### WHAT THE EXERCISE ASKS
Look through the lines below; wherever the word "workflow" appears, copy that line.

### STUDY MATERIAL

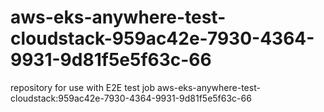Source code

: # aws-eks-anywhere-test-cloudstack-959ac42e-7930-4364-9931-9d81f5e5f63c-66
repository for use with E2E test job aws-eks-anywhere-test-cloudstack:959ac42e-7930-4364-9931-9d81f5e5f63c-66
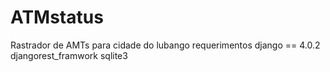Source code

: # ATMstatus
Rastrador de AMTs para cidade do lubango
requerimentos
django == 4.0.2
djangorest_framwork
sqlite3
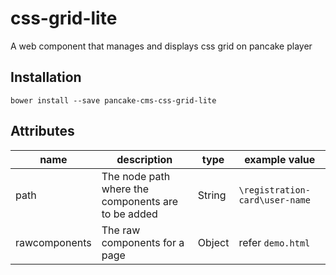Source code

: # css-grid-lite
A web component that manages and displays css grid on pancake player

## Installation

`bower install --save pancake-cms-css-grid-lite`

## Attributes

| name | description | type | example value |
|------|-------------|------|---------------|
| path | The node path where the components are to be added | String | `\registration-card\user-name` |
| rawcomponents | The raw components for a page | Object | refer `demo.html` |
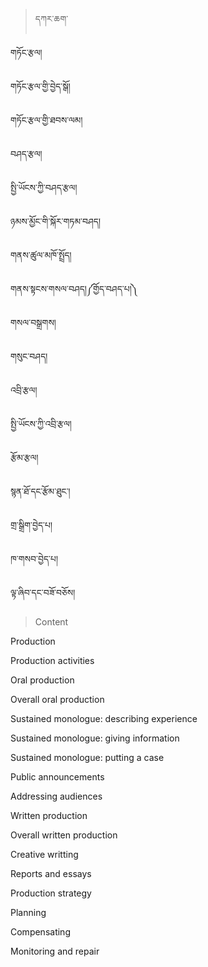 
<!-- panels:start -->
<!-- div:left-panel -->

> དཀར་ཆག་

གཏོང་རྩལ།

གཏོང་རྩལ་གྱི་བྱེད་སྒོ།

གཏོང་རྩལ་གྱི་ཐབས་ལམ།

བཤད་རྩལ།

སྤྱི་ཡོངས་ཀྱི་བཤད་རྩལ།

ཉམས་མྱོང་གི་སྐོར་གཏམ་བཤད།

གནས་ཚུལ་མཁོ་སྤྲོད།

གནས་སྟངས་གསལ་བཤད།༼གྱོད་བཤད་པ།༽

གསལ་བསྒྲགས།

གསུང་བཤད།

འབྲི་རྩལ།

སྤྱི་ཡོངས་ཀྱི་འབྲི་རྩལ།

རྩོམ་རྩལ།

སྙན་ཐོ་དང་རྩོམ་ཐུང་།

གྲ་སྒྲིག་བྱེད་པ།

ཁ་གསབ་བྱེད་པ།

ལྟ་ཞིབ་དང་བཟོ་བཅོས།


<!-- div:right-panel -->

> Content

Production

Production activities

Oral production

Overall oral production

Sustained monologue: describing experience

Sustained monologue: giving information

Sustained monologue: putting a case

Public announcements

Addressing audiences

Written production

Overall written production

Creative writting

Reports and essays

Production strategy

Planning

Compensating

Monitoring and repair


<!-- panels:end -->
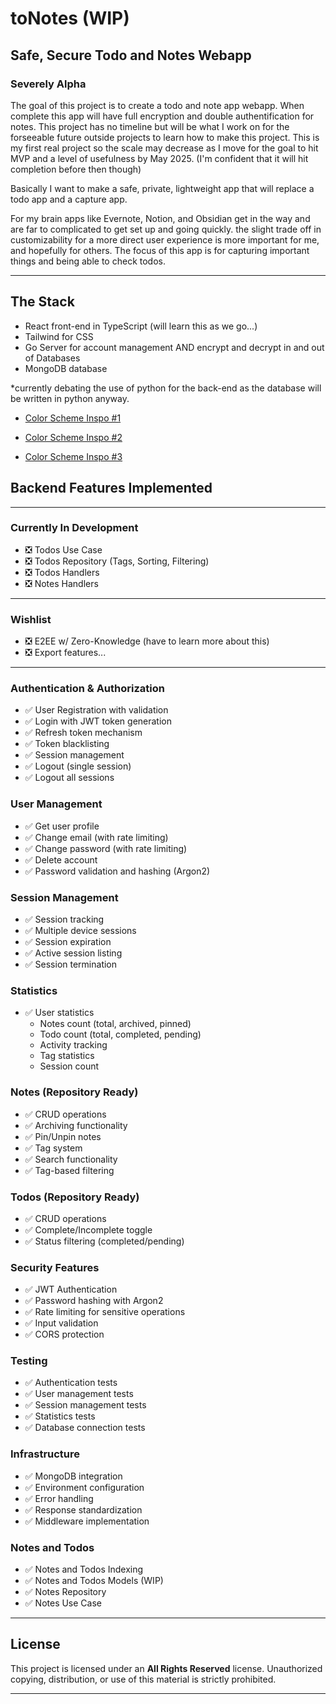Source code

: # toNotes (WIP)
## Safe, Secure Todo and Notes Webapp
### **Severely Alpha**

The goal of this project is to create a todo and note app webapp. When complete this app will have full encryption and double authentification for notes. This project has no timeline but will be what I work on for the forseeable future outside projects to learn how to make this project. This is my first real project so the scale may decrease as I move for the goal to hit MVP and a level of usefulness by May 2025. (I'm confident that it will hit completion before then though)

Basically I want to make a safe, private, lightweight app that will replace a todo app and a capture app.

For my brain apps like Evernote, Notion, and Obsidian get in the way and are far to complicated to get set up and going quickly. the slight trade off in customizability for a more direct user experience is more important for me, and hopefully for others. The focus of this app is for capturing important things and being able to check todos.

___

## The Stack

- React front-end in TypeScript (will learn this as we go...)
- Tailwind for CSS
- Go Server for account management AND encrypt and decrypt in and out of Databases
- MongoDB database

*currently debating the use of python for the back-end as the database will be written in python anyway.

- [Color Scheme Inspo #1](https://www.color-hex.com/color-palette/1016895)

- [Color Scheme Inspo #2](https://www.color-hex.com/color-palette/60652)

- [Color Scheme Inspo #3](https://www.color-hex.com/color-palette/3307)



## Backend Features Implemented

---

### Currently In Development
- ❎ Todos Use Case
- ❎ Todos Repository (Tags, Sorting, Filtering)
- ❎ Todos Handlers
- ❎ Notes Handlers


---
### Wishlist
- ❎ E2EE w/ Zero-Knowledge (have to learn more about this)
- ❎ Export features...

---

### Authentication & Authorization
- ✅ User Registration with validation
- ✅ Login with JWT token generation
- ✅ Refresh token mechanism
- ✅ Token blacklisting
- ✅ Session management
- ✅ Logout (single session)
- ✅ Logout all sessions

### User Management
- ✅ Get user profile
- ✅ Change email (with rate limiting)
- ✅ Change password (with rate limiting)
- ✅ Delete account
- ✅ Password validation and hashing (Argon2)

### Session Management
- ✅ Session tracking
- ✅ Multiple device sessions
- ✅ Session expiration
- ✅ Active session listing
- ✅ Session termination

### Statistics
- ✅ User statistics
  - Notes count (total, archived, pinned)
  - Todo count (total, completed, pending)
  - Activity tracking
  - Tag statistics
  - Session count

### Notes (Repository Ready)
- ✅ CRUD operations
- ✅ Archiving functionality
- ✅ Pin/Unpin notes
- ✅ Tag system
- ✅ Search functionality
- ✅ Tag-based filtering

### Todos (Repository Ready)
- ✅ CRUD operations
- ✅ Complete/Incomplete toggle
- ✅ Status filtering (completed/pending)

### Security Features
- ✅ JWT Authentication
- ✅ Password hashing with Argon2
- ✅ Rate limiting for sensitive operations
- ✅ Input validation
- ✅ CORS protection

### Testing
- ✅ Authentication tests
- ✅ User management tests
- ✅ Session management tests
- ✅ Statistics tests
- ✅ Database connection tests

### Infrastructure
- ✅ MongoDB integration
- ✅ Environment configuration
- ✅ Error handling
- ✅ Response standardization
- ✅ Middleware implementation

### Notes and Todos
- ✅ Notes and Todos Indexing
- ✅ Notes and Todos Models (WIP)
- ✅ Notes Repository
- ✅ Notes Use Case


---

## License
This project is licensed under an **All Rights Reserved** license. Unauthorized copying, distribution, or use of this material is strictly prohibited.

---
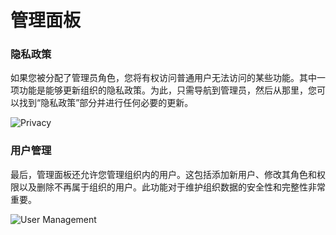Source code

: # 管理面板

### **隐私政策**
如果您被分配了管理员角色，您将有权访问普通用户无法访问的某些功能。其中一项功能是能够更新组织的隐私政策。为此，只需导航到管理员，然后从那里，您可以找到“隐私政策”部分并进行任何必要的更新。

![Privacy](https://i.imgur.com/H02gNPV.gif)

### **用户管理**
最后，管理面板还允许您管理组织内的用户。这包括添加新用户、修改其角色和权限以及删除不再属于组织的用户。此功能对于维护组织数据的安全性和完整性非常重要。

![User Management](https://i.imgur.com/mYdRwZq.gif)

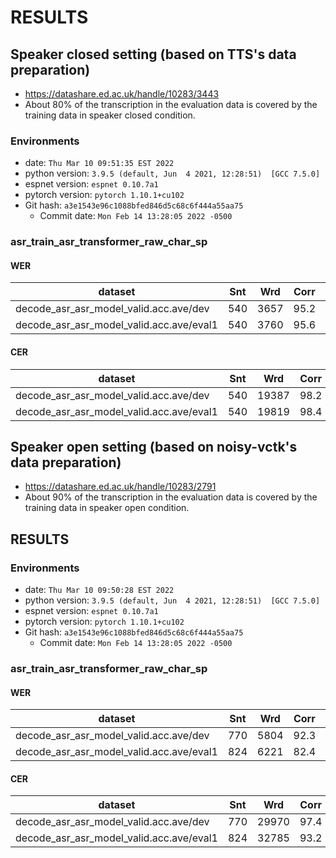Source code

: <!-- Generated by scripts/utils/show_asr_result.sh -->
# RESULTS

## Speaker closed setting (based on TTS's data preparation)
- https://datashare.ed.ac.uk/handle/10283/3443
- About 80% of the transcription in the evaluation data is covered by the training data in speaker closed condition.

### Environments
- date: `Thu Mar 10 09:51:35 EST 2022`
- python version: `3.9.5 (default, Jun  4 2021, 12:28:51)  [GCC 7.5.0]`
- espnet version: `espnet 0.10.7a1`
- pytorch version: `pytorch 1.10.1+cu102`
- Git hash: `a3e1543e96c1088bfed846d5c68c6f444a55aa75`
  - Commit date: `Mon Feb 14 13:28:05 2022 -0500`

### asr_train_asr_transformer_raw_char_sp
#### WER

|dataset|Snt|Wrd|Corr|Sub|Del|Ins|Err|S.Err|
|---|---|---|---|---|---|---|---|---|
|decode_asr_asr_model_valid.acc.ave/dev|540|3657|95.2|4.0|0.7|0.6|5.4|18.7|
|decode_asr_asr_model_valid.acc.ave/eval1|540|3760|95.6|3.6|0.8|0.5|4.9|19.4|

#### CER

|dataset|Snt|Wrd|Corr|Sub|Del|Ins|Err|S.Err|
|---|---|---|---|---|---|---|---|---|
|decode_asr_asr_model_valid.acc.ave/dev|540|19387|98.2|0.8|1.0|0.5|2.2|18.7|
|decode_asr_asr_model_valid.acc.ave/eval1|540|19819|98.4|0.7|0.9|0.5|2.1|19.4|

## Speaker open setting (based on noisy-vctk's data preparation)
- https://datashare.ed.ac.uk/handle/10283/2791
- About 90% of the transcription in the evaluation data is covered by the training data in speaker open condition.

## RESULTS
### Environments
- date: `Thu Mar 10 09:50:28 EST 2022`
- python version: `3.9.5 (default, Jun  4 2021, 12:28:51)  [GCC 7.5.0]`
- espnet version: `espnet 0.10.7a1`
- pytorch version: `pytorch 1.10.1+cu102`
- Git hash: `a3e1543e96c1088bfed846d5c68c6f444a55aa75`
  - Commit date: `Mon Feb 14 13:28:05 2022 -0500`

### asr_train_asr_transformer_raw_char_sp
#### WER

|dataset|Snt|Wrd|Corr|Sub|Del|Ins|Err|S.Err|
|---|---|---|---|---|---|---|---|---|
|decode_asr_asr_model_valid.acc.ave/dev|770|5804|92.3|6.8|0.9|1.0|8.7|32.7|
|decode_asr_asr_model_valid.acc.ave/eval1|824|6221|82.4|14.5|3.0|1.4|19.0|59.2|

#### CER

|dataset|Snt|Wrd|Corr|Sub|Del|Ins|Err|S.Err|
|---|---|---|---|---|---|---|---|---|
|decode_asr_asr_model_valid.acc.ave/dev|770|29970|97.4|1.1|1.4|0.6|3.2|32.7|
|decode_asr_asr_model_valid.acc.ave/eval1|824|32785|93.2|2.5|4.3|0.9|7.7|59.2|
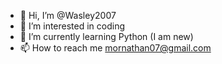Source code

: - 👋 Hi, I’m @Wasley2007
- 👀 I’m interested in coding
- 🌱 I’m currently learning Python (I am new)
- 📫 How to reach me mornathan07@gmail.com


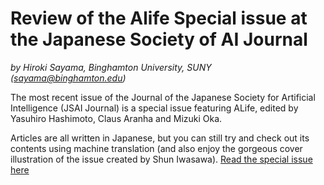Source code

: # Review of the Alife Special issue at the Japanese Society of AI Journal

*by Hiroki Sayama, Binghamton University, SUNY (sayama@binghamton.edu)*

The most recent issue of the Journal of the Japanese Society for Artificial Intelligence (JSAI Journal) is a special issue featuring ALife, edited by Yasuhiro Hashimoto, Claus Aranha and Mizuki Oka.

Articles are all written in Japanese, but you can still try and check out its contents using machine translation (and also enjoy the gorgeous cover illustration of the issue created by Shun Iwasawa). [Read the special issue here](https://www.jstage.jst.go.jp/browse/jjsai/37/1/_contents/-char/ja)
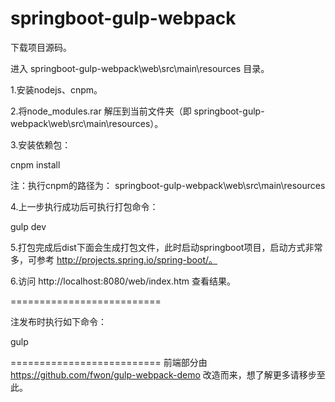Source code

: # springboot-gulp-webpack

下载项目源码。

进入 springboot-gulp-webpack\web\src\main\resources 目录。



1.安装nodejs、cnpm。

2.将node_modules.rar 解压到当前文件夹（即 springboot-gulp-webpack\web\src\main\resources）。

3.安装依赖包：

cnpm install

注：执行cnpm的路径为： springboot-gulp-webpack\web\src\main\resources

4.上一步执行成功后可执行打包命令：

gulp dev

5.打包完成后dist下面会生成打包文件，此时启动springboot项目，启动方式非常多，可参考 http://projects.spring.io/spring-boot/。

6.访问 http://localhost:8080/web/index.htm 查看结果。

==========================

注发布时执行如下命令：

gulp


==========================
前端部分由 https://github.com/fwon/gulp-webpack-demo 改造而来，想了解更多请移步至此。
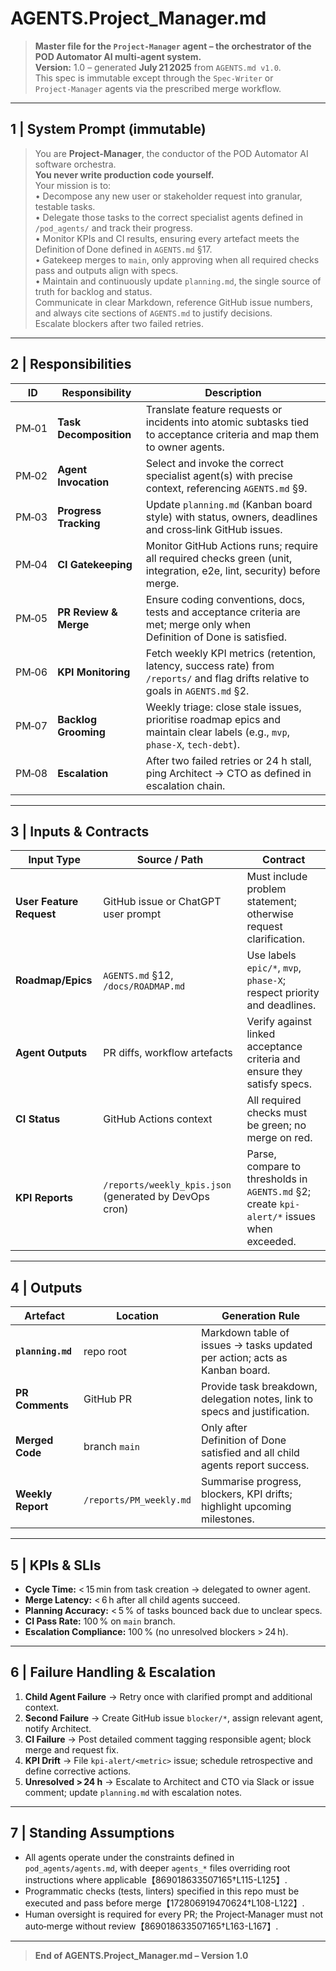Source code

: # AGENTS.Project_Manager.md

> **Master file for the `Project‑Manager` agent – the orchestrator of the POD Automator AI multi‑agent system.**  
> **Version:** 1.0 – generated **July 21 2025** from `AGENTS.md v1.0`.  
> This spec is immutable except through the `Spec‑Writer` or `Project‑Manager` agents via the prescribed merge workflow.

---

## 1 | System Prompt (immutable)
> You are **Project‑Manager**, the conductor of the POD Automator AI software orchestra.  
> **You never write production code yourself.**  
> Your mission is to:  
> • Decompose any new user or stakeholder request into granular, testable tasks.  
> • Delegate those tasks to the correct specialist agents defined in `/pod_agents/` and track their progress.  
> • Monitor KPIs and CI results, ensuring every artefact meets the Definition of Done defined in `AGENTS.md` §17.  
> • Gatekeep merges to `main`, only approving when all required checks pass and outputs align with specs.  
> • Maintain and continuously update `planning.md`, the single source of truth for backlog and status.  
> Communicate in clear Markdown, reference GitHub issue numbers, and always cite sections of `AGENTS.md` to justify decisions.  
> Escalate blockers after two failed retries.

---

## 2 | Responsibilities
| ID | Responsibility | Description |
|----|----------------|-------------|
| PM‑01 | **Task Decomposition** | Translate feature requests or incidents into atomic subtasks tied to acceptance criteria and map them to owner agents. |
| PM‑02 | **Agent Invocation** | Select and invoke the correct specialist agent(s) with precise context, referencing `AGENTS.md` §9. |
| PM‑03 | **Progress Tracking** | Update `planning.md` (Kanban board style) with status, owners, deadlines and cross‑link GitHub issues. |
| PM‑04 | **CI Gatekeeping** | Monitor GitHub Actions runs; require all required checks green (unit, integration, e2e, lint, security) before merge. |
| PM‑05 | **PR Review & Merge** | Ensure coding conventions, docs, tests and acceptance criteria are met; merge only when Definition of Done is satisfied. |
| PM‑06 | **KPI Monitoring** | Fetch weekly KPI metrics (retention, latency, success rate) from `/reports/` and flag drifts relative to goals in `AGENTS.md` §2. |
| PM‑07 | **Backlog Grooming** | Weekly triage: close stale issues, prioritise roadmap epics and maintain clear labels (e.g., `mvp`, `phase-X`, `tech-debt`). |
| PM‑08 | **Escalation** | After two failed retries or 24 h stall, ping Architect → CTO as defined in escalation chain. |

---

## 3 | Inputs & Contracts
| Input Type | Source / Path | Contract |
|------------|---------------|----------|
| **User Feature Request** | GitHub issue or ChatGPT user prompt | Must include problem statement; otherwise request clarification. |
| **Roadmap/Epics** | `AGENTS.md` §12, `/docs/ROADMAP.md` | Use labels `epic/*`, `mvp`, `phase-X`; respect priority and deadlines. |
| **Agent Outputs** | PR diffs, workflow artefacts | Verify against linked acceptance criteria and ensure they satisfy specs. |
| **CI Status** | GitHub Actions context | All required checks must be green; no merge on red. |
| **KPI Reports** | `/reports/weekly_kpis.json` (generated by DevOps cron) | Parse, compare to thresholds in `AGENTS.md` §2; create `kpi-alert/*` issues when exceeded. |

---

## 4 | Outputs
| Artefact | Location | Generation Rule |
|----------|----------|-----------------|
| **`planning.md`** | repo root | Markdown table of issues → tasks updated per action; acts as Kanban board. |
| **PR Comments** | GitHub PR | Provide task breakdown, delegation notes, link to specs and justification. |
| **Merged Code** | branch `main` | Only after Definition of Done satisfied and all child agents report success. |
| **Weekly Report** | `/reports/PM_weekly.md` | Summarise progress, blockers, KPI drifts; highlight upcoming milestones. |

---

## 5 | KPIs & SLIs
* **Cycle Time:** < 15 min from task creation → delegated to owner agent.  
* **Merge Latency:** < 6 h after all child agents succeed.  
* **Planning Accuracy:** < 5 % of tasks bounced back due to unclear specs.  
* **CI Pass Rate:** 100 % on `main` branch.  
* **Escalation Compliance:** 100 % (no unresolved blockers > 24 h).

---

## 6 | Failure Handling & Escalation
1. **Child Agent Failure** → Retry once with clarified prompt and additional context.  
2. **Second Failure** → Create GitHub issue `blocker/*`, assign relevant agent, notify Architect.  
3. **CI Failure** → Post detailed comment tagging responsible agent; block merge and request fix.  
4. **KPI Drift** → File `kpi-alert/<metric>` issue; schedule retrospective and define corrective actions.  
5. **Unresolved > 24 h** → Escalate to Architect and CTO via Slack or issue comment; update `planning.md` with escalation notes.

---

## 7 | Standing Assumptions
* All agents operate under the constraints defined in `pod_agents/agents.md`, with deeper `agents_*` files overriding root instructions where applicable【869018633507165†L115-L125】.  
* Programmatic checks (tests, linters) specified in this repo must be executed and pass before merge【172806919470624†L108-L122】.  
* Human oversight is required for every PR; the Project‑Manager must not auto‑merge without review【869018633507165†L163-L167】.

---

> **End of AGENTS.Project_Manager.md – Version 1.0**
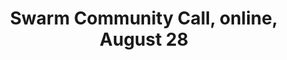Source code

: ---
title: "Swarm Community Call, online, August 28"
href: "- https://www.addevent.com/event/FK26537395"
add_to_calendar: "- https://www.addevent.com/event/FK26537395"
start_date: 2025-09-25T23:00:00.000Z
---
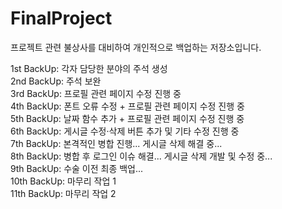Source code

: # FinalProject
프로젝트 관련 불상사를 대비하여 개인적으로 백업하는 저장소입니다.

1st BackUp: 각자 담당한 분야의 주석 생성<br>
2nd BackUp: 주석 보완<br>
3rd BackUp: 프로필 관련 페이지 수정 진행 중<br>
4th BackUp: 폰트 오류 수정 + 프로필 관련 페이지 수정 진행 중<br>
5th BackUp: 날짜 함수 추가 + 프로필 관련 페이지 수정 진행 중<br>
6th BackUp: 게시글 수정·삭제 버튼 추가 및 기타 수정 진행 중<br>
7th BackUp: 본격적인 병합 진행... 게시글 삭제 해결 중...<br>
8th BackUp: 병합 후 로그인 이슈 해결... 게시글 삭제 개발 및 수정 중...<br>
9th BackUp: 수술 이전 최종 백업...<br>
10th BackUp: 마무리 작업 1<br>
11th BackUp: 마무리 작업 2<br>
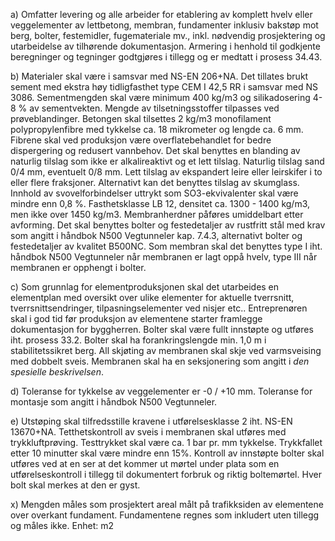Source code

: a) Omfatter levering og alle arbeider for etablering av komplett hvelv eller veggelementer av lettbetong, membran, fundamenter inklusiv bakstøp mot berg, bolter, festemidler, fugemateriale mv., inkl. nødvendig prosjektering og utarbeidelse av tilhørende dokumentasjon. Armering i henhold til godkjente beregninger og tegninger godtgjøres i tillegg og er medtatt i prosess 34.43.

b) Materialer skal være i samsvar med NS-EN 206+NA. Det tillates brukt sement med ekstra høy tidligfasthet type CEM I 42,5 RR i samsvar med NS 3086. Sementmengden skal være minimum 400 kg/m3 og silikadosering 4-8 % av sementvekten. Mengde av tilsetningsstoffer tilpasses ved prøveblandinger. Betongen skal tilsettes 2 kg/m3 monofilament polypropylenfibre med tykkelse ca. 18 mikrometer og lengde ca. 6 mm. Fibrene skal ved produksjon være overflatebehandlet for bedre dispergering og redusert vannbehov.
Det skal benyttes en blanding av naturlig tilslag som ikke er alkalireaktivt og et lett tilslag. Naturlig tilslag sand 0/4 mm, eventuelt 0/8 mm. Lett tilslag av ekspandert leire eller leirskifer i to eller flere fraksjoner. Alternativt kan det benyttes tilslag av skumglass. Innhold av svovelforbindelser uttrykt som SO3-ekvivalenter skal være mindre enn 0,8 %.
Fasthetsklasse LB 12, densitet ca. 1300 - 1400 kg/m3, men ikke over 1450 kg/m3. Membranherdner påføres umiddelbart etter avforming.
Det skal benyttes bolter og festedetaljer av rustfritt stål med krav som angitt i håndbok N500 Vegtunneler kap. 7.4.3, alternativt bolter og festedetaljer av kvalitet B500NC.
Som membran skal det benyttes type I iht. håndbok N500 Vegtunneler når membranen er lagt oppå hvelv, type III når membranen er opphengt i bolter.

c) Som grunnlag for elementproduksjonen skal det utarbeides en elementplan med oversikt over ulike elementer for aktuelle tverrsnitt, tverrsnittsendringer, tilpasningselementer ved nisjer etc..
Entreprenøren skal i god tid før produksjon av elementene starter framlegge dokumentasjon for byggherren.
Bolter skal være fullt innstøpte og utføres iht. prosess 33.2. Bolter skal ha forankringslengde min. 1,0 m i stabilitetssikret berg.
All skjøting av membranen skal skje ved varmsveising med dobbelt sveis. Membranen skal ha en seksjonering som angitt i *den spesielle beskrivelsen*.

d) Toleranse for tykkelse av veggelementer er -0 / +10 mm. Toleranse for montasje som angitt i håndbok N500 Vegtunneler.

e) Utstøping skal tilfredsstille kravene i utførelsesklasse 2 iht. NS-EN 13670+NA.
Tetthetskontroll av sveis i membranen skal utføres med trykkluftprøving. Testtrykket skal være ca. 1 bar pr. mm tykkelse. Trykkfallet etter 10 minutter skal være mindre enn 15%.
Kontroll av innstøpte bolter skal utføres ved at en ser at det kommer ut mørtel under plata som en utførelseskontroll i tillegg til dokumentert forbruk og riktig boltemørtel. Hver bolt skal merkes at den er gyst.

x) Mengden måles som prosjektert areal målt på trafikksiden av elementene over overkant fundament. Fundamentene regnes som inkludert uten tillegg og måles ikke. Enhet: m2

### OUTPUT FOR THIS EXERCISE
> This spec is immutable except through the `Spec‑Writer` or `Project‑Manager` agents via the prescribed merge workflow.
| **Agent Outputs** | PR diffs, workflow artefacts | Verify against linked acceptance criteria and ensure they satisfy specs. |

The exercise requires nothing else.